As it is past midnight, it is now Thanksgiving Day.
I have had conflicting emotions leading up to today for quite some time now. It's the first major holiday where the kids and I are without their dad. Earlier today, I was having flashbacks to last year, and how wretched it started, and suddenly, for a while, I didn't miss him anymore. I prayed that my children don't remember times like those, and was thankful that this year we will not experience a beginning of the day like that.
But, still, I go back and forth.
Last Sunday, in church, our pastor spoke on being intentionally thankful.
We were challenged under the call of this verse (pictured above) to be thankful in all circumstances, for even in the worst, there's something to give thanks for. We were challenged to make a list of 100 things we are thankful for (this is my evening project later today), but to also practice intentional thankfulness for 40 days (up to the new year).

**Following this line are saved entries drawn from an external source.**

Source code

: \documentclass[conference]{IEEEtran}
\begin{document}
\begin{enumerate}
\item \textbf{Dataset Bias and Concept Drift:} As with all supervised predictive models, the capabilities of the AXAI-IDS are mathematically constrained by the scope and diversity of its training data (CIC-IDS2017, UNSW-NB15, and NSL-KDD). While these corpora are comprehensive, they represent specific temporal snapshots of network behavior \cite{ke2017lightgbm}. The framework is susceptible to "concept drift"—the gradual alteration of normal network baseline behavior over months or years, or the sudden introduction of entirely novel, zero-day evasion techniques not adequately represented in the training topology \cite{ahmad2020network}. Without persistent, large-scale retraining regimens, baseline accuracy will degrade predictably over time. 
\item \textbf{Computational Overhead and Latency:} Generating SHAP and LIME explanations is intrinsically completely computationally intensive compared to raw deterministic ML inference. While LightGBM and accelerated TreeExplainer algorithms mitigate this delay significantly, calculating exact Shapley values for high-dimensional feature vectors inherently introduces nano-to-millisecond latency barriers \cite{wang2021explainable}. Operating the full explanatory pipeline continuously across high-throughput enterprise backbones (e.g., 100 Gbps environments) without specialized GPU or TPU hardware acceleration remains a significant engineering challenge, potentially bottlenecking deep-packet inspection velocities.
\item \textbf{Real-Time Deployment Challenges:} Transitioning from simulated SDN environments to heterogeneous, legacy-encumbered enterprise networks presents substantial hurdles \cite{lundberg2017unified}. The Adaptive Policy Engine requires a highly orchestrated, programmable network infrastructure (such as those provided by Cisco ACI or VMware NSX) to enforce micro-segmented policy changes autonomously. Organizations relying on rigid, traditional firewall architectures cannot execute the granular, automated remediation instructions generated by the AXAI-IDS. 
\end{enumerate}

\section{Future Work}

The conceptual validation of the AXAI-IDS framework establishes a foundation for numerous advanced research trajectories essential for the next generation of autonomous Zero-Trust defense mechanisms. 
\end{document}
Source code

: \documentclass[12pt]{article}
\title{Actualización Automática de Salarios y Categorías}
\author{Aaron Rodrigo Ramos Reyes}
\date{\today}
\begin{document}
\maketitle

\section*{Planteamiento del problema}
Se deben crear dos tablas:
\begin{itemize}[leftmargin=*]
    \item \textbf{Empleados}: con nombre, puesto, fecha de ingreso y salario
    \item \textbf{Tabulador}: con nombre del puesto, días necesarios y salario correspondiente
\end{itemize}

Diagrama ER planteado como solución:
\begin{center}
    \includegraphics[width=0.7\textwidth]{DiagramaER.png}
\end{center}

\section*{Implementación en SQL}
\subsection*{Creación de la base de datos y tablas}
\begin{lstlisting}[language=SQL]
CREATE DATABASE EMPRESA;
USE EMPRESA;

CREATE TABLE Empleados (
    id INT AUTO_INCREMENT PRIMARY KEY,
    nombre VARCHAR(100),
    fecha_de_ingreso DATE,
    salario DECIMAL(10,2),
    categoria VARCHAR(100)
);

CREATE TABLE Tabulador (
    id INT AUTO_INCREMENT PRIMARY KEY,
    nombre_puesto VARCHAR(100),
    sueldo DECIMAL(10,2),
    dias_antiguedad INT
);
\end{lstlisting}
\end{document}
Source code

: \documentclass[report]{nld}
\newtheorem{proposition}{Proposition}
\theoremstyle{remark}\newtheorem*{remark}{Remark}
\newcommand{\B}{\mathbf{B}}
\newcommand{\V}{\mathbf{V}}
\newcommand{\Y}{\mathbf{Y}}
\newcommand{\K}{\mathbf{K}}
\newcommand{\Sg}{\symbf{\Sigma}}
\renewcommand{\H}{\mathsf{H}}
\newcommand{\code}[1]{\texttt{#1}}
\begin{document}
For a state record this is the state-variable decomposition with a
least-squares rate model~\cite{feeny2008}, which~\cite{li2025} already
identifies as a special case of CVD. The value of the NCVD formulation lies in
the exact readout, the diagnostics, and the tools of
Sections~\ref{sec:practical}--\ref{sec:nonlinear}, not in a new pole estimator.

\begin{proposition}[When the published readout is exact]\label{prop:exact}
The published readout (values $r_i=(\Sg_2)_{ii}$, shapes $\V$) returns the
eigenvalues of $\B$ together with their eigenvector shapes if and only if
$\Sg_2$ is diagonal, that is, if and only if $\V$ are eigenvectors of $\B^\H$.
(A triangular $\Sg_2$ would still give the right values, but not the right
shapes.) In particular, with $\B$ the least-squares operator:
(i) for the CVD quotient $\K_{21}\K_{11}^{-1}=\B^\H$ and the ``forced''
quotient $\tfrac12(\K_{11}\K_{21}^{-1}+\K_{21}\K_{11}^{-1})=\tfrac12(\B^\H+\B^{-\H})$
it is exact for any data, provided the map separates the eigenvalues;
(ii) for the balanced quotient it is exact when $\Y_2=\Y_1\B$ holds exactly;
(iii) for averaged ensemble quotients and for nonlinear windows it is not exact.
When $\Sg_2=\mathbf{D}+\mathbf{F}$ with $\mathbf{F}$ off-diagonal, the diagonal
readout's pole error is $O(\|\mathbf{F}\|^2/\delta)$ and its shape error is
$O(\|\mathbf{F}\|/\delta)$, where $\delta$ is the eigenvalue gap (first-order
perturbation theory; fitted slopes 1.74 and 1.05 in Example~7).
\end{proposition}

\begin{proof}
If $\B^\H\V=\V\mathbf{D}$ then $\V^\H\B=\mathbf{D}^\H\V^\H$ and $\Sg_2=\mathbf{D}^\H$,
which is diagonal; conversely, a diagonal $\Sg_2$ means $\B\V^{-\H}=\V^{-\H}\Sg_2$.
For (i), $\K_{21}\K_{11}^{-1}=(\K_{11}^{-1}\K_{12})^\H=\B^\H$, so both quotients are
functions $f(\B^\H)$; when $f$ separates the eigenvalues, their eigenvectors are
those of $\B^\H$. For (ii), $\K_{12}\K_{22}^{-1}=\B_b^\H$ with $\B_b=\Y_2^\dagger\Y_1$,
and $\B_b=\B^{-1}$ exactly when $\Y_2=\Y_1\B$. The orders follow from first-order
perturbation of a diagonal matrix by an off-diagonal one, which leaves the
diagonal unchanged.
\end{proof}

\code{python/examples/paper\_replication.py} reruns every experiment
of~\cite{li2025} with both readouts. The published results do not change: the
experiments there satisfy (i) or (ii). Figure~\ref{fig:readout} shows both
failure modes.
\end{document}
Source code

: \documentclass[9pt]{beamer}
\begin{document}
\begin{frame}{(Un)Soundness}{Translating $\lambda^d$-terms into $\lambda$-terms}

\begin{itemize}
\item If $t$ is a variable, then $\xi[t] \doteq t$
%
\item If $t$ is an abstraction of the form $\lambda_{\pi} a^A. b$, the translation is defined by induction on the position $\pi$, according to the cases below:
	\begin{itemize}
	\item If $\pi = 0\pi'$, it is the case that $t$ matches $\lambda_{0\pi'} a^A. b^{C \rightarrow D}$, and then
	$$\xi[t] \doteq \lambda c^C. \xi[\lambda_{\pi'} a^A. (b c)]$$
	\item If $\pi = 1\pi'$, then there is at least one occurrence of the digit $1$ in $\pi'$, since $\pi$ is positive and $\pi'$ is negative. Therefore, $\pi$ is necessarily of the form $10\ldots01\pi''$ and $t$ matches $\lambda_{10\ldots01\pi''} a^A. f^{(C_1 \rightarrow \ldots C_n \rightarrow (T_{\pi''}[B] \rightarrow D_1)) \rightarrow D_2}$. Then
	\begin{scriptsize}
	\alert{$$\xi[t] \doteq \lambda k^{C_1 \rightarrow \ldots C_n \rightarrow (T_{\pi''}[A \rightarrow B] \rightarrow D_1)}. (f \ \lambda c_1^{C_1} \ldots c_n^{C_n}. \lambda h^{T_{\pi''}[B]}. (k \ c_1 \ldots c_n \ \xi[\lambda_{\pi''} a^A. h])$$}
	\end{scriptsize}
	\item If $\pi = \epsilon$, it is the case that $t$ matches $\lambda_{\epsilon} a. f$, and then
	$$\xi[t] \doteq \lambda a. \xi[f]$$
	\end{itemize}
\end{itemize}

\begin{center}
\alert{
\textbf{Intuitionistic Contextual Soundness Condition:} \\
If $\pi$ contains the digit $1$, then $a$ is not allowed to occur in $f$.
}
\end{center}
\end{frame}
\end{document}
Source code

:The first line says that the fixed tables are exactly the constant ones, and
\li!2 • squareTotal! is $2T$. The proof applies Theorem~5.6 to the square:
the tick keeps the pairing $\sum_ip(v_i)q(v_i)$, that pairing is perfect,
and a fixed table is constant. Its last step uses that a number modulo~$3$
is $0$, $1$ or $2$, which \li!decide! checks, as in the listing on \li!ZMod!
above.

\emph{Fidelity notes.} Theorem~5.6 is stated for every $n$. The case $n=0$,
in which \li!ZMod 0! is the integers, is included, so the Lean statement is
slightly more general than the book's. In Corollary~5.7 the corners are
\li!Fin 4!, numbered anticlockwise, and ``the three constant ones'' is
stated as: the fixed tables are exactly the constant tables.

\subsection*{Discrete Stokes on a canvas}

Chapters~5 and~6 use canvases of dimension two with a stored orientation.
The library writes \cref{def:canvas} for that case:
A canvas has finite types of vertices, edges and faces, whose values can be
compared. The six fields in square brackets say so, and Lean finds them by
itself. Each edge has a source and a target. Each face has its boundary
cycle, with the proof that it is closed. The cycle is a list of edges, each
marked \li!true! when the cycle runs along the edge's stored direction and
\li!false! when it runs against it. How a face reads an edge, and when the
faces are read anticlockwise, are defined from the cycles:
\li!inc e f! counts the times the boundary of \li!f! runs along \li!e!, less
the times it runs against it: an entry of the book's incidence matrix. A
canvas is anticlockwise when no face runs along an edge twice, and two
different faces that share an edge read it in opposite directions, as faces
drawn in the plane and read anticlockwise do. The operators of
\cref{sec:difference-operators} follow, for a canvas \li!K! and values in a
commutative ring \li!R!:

As I wrote a few days ago, I have been walking through a valley. Knowing that, I gladly accepted this challenge. I am now four days in, and I already feel a shift. I am not on a peak yet, but I am getting there.
This year, through the sadness and heartache and the lingering fear that I may burst into tears at a friends house over dinner, I know I have much to be thankful for in this valley.
I am thankful for the valley, for I know that in the valleys, we draw nearer to God. We are humbled and broken and rebuilt in strength, hope, and faith. We grow in patience. We become resilient.
I am thankful for our neediness. Yes, it is a struggle to live paycheck to paycheck, with sick children keeping me from work many days, but in our neediness, I find true friendships, humility again, and the boundless grace of God's provision.
I am thankful for sadness, as it reminds me that my heart has not become calloused, and I can still love and care deeply.
I am thankful for exhaustion, because it's a reminder that I have three children who love and need me enough at all hours of the day, and that I have a job to provide for these children. Consequently, I am thankful for sleep, even if it's only a couple hours at a time.
I am thankful for struggles. They are showing me my strength, and showing me God's never-failing love and companionship, and He keeps reminding me of these things, often through the words of others, because sometimes I just can't hear His voice on my own.
I am thankful for this continued and recently increased wrist pain, as it reminds me to take it easy on myself sometimes, and that it is okay to relax. It also has taught me resourcefulness and ingenuity.
I am thankful for this lingering fever, because it's a sign my body is still doing its job to fight off the many illnesses I come in contact with throughout the week, and that I am fortunate that nothing has taken me down.
I am thankful for the huge mess the children have strewn throughout the apartment, as it is evidence that they have enough clothing to keep them warm, and a vast collection of treasured items they are excited to play with day after day.
I am excited for a slippery wet, flooded bathroom floor. It shows me that I have taken control of utilities myself and we have warm, running water every day for the kids to splash around in.
I am thankful for stubborn children and mischief, because they keep me growing, learning, and they are mine, even though I was told I may never have them.
I am thankful for more "typical" things too, of course.
But this year, I feel like they hear more weight than years before. I'm thankful for a home, knowing now what it was like to be without one. I am thankful for food and the ability to feed my children. I am thankful for a job, even though it meant giving up my life of staying home raising my children. I am thankful for friendships, while some have faded away, others have strengthened, and new, beautiful blessed ones have formed.
I am thankful for family, both blood family and "adopted" family. Family has anyways bean important to me and this past year has been rough on some levels. There have been family I thought would always be there regardless who have faded off to the distance, but the majority, especially my mom(s), sisters, and brothers, have poured out their love in countless ways.
I could go on and on, I know.
I am thankful. I am blessed.
I hope you all can see the same is true for your own lives.